No ano passado, seu crescimento foi de apenas 0,3%, uma ninharia em comparação com a alta de 6,7% no varejo. Mesmo que se considere um período mais longo, a diferença continua dramática: a manufatura está no nível do início de 2008, contra quase 35% de aumento nas vendas de varejo.
Espera-se alguma retomada para este ano. Uma parte da desaceleração de 2011 decorreu da diminuição de estoques em alguns setores, como o automobilístico, pressionados por importações crescentes e vendas internas estagnadas. Feito o ajuste, a produção pode retornar ao nível normal.
Não se deve, no entanto, confundir recuperação de curto prazo com desafios estruturais. Durante anos, foi comum desqualificar a preocupação com a indústria como lamúria de empresários interessados em favores do governo.
Hoje não é mais assim. A pura negação, contudo, deu lugar à resignação. Muitos analistas consideram o fenômeno consequência inevitável da mudança nas condições externas e internas.
Do lado externo, os altos preços das matérias-primas exportadas pelo Brasil encorpam a entrada de divisas e valorizam o real. Internamente, a renda do trabalho ampliada por políticas salariais e previdenciárias generosas estimula o consumo e o setor de serviços.
O resultado seria a especialização da economia nos setores primário e terciário, com forte geração de emprego, em troca de menor competitividade industrial.
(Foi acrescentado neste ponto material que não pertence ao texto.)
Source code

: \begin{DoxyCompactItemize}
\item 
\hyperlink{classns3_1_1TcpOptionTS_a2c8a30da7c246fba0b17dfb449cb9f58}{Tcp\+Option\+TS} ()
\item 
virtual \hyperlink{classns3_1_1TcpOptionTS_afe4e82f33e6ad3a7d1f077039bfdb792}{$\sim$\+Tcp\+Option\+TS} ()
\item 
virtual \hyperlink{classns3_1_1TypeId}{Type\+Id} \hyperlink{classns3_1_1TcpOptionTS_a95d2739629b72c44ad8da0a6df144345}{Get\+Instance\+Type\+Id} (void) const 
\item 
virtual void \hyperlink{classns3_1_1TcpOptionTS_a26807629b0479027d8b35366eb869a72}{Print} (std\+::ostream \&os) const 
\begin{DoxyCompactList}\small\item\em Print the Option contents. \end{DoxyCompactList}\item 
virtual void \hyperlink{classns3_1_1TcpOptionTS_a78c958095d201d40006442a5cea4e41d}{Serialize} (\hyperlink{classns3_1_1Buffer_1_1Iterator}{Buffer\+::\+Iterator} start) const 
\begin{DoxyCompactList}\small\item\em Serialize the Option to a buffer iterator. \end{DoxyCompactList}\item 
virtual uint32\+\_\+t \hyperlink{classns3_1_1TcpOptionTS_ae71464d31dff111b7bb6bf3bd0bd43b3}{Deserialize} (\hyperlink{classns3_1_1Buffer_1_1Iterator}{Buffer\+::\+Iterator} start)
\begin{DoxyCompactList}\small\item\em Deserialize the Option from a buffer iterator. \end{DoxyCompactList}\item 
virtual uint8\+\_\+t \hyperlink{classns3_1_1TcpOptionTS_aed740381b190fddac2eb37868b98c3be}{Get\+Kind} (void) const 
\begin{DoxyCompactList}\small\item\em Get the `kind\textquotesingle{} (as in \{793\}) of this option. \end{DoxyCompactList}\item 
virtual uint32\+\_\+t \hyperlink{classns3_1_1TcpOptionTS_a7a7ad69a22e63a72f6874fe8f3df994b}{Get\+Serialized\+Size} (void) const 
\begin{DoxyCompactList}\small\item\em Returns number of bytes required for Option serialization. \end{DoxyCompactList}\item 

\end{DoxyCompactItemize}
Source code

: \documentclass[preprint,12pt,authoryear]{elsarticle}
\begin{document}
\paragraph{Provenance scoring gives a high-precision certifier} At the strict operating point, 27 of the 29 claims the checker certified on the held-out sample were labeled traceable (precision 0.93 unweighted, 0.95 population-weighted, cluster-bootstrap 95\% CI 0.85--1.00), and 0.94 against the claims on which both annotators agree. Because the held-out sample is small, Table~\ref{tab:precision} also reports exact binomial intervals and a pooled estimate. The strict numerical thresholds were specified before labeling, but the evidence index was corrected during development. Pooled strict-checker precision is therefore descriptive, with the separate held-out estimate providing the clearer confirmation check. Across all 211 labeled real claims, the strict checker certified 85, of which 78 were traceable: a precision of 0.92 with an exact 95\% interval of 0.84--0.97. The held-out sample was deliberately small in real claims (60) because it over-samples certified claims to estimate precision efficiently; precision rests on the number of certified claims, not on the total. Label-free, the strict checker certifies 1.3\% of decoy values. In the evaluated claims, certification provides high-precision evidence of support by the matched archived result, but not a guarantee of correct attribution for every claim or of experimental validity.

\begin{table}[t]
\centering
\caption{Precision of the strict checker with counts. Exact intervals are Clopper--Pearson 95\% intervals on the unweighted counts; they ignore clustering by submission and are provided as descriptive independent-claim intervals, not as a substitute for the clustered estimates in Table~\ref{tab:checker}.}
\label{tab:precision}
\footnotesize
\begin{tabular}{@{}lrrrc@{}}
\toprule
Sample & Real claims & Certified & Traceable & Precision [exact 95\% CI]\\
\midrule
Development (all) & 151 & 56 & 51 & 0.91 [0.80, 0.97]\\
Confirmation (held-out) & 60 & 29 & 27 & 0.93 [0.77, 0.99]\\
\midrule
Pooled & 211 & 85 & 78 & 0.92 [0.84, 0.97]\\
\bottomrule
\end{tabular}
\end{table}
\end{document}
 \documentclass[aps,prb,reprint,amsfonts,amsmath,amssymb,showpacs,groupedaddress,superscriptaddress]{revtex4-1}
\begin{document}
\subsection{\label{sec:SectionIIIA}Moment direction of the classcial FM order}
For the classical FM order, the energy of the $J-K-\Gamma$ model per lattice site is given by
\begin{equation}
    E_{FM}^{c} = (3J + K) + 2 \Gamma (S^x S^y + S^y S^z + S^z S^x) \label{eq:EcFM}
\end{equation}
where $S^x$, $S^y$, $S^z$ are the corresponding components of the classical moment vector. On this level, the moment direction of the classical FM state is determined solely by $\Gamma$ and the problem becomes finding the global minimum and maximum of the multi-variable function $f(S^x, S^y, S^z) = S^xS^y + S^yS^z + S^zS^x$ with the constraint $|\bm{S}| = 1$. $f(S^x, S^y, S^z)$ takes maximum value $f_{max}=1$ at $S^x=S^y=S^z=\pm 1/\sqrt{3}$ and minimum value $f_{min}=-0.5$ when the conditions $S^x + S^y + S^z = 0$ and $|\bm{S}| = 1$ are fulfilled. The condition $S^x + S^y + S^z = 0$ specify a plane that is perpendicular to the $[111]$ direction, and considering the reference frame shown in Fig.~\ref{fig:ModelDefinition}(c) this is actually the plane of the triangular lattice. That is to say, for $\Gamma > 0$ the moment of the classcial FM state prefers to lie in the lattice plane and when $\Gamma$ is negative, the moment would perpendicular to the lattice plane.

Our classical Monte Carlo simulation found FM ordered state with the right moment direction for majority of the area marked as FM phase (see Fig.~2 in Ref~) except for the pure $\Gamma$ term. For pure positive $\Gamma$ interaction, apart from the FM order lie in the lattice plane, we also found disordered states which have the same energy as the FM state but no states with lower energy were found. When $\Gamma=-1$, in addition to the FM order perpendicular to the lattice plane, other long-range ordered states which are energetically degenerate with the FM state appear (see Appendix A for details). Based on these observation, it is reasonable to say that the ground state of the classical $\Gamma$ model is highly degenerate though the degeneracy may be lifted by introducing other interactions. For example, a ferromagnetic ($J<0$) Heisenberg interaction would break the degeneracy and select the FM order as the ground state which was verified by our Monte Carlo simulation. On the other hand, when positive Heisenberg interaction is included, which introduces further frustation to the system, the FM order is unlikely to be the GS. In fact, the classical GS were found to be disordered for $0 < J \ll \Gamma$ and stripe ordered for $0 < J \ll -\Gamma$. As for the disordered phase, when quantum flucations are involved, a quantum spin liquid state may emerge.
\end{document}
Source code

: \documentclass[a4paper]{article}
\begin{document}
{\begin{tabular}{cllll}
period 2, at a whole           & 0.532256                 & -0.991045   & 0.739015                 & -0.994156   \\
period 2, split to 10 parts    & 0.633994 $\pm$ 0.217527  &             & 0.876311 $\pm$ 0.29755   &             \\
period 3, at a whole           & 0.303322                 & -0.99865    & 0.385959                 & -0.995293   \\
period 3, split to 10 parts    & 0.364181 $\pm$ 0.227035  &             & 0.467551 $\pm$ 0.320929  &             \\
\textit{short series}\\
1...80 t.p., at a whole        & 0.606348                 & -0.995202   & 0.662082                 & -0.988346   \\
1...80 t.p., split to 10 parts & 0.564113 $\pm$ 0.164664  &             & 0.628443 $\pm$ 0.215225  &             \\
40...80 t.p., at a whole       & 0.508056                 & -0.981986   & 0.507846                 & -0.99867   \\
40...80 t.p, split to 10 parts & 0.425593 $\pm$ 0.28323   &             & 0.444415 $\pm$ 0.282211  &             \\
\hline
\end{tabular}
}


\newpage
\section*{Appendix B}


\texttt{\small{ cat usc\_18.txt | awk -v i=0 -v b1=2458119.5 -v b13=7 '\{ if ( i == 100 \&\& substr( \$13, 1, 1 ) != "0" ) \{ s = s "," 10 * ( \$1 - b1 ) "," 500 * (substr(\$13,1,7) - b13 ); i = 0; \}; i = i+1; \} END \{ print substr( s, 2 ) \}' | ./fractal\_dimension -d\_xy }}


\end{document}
A perda de mercado para importações, por sua vez, não seria um problema, prossegue o argumento, já que boa parte delas seriam compras de bens de capital para investimento e modernização do parque industrial.
Essa análise peca por considerar que exportações de poucos produtos primários sejam confiáveis, pois uma inversão de preços traria ao país altos deficit nas contas externas. No que se refere às importações de bens de capital, é fato que o uso de equipamentos importados melhora a produtividade, mas a perda da base de conhecimento ("know-how") por fornecedores de bens finais brasileiros é uma ameaça para o futuro do país.
É temerário considerar que um país de renda média e com baixa escolaridade, como o Brasil, possa manter tal padrão de crescimento. Serviços que geram renda, hoje, são atividades complexas como design industrial e marketing, de alto conteúdo intelectual.
Sem um sistema de ensino melhor, a produtividade em serviços não crescerá o suficiente para dar emprego e renda para cerca de 150 milhões de brasileiros adultos.